Second question. If you are DJing a party where there is a dance floor, what kind of music do you play?
1. Party music
2. Dance music
Now, knowing the parameters of this discussion - time period, setting - is there any reason whatsoever to play THE DOORS? Or THE GRATEFUL DEAD?
I don't even want to hear that music when I am not at a class reunion. I definitely do not want to hear it when I want to bathe in the nostalgia of what I used to hear blaring from the back of the bus where the cool kids sat on the way to school as we crossed over the Panama Canal and watched the sun rise over the Pacific. (For indeed, that is how the sun rises in Panama.)
I do not want to hear Smoke on the Water. I do not want to hear Santana.
I want the Bee Gees. I want ABBA. I want Andy Gibb. I want the Cars. Jay Ferguson. ELO. Journey. Hot Chocolate. Earth Wind and Fire. Rod Stewart.
You get the picture.
The DJ was playing Santana. The Doors. The Grateful Dead. A lot of stoner music. I asked him to play ABBA and anything else from that era.
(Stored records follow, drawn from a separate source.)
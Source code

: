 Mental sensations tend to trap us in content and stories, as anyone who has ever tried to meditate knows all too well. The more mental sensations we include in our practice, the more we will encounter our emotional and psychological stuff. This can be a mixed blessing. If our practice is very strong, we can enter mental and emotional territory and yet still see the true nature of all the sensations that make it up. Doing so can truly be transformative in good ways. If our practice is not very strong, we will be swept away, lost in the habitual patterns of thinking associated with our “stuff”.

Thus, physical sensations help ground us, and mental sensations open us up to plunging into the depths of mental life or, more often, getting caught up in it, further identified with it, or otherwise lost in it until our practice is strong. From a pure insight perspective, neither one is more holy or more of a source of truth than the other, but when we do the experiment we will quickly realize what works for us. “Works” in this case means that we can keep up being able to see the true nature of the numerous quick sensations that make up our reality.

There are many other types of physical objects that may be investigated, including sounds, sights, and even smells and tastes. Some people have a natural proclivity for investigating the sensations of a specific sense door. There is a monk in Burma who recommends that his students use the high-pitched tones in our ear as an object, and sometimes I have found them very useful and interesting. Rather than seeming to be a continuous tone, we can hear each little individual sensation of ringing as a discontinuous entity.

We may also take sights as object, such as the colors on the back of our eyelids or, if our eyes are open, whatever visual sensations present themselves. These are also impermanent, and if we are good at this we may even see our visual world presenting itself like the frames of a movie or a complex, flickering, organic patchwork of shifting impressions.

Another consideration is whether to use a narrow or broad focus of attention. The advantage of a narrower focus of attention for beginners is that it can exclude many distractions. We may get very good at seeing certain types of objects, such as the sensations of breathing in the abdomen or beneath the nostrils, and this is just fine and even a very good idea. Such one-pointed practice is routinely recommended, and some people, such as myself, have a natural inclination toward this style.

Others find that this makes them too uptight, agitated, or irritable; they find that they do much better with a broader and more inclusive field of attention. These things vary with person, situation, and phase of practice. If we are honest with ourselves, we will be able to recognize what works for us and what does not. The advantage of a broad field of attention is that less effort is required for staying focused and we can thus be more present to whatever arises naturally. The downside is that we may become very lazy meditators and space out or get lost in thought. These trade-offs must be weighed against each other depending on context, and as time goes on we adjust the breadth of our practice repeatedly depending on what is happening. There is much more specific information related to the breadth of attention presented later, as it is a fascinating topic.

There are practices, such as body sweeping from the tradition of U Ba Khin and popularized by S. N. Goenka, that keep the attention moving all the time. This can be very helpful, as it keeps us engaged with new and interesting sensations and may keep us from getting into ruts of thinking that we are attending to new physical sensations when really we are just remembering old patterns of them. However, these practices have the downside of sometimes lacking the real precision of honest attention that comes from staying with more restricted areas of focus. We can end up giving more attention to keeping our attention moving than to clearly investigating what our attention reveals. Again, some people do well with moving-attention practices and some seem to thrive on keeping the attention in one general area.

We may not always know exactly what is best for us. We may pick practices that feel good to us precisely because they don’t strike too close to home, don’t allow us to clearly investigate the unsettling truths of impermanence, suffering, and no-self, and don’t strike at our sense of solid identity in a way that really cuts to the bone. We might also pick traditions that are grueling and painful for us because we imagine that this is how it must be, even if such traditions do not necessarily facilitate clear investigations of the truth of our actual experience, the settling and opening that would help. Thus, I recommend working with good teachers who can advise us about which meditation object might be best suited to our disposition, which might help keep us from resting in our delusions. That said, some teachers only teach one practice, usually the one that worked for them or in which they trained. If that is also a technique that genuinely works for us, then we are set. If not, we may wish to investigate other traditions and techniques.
He played "Dancing Queen," then reverted to stoner music.
Mind you, this guy was in his mid 60s and wearing a suit. Was he yearning for his soixante huiter days?
After a few minutes, SH, Kevin and I made on a napkin a list of musicians and songs that would be acceptable to us. The list included the Bee Gees, Taste of Honey, Eric Clapton and more that I can't remember.
We took the list to the DJ, who also had open on his table books showing the top 40 hits from 1978, 1979, 1980 and 1981. I suggested we would like to hear what was on our list and also anything from the top 40 lists.
He took out list, nodded, and played the first song on the list. Then he played a medley from Grease.
By now, I was ready to go back outside, but felt that I had to stay for a while if the DJ was going to play what I had asked for.
After two of our songs, he played a Santana song again.
I decided I owed him nothing. Nothing. It was time to leave.
Apparently, everyone else thought the same thing. Almost everyone moved from the dining room to the patio with the now-obscured view (the $70 a person and that didn't even include a single drink view). Nobody danced. Nobody wanted to. How do you dance to stoner music?